Moreover, whereas in Cyprus deposit rates have been seriously scaled back – though they began rising a little this month – current as well as new lending rates remain sky-high instead of being slashed by a corresponding amount (or even perhaps more than that). The slight reductions in lending rates recently announced – a public relations stunt more than anything else – are not sufficient.

In order for the economy to reboot, businesses need access to cheap credit. The Cyprus government must take a close look at the excessive household and business debt, and urgently raise the issue of possible debt write-offs, obviously under certain conditions and restrictions.

Dr. George Mountis
Regional Managing Partner
Banking | Wealth & Trust | Asset Management advisory
P.P. (The Parthenon Partners) & Co
Tel: + 357 – 99 49 41 42


  1. Cyprus cannot afford to give a haircut to debts owed to banks by anyone. By suggesting there may be a debt haircut, has already encouraged some to stop paying their electricity bills, as the electric company has said they won’t cut people off. A person I know has done just that & is also not paying his mortgage. He can afford to pay both, but says why should he. They won’t throw everyone out on the street is his theory. It gives him more money to spend.
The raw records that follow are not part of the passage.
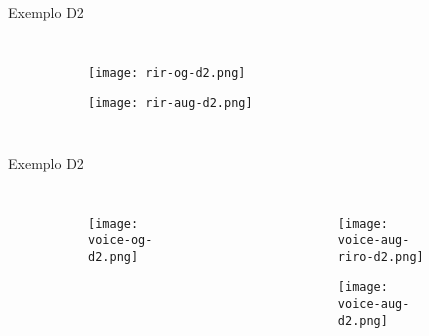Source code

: \begin{frame}{Exemplo D2}
    \begin{columns}
        \begin{figure}
            \begin{subfigure}{\textwidth}
                \centering
                \texttt{[image: rir-og-d2.png]}
            \end{subfigure}
            \begin{subfigure}{\textwidth}
                \centering
                \texttt{[image: rir-aug-d2.png]}
            \end{subfigure}
        \end{figure}
    \end{columns}
        
\end{frame}

\begin{frame}{Exemplo D2}
    \begin{columns}
        \begin{figure}
            \begin{subfigure}{\textwidth}
                \centering
                \texttt{[image: voice-og-d2.png]}
            \end{subfigure}
        \end{figure}

        \begin{figure}
            \begin{subfigure}{\textwidth}
                \centering
                \texttt{[image: voice-aug-riro-d2.png]}
            \end{subfigure}
            \begin{subfigure}{\textwidth}
                \centering
                \texttt{[image: voice-aug-d2.png]}
            \end{subfigure}
        \end{figure}
    \end{columns}
\end{frame}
    I have no doubt there will be many more with the same idea.

    It is all going to end up a bigger mess than it is now.

  2. We seems to be going round in circles and I for one am getting very dizzy. All that seems to be achieved is more discussions and no outcomes. Is anyone actually making any positive progress in sorting out this fiasco?
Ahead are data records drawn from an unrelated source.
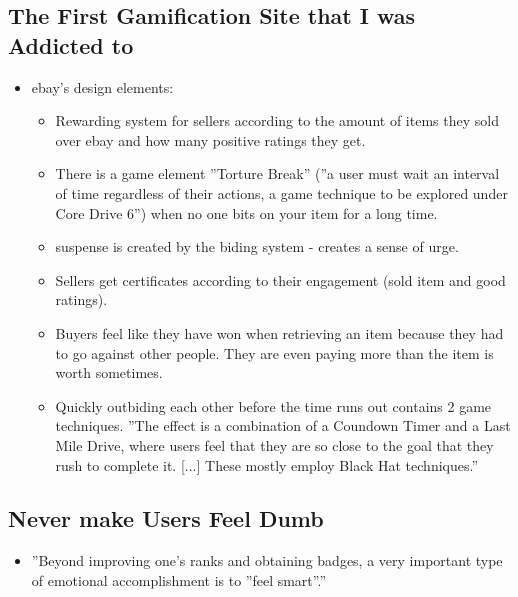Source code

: \subsection{The First Gamification Site that I was Addicted to}
\begin{itemize}
    \item ebay's design elements:
    \begin{itemize}
        \item Rewarding system for sellers according to the amount of items they sold over ebay and how many positive ratings they get.
        \item There is a game element ''Torture Break'' (''a user must wait an interval of time regardless of their actions, a game technique to be explored under Core Drive 6'') when no one bits on your item for a long time.
        \item suspense is created by the biding system - creates a sense of urge.
        \item Sellers get certificates according to their engagement (sold item and good ratings).
        \item Buyers feel like they have won when retrieving an item because they had to go against other people. They are even paying more than the item is worth sometimes.
        \item Quickly outbiding each other before the time runs out contains 2 game techniques. ''The effect is a combination of a Coundown Timer and a Last Mile Drive, where users feel that they are so close to the goal that they rush to complete it. [...] These mostly employ Black Hat techniques.''
    \end{itemize}
\end{itemize}

\subsection{Never make Users Feel Dumb}
\begin{itemize}
    \item ''Beyond improving one's ranks and obtaining badges, a very important type of emotional accomplishment is to ''feel smart''.''
\end{itemize}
    Please could there be some action, let those who have paid for their properties in full have their Title Deeds, those who have mortgages need to have a sensible and affordable repayment plan. Is this beyond the capability of these useless financial sector managers?

    How about some sensible decisions and let the Cyprus property market start to recover?

  3. Write of developers debts by all means, but for Gods sake give home buyers their title deeds first. These greedy lacklustre developers would never freely issue title deeds, of their own accord. They would simply withhold them as a means to inflict ransom charges.

  4. Cyprus is sat on borrowed time regarding its loans. The world’s banks are also in the same boat, kept afloat by low interest rates. The problem for Cyprus is the amount of corruption involved. There is no chance of ever recovering the debt. The Cyprus banks are just hoping they can extend loans until this mess is resolved. The problem is, it never will be until the debts are called in, businesses, individuals and banks must go bust for a normal market to emerge.

    Messing with the true value of capital and debt is like tinkering with DNA….something will happen but it won’t be pretty!

  5. Sorry, but conniving, deceitful developers and their banker-friends must not be let off the hook to start all over again.

  6. Dr George as usual makes a lot of sense.

    Perhaps the banks would like to remove the extra 2% p.a they stuck on mortgages and also reduce the debt by the amount they have overcharged the past few years.

    This allowed them to encourage deposits by offering high deposit interest rates so they could then lend that deposited money to developers and directors with little or no security!

    Now they are not lending the money or paying depositors interest can have a refund, or will the theft continue unchecked?